(WHAT YOU SHOULD DO) Scan the entries below for the string "Development" and copy every line where it turns up.

(EXCERPTED RECORDS)
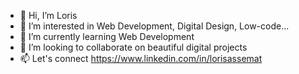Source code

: - 👋 Hi, I’m Loris
- 👀 I’m interested in Web Development, Digital Design, Low-code...
- 🌱 I’m currently learning Web Development
- 💞️ I’m looking to collaborate on beautiful digital projects
- 📫 Let's connect https://www.linkedin.com/in/lorisassemat

<!---
LorisLorisLoris/LorisLorisLoris is a ✨ special ✨ repository because its `README.md` (this file) appears on your GitHub profile.
You can click the Preview link to take a look at your changes.
--->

(TASK RESULT)
- 👀 I’m interested in Web Development, Digital Design, Low-code...
- 🌱 I’m currently learning Web Development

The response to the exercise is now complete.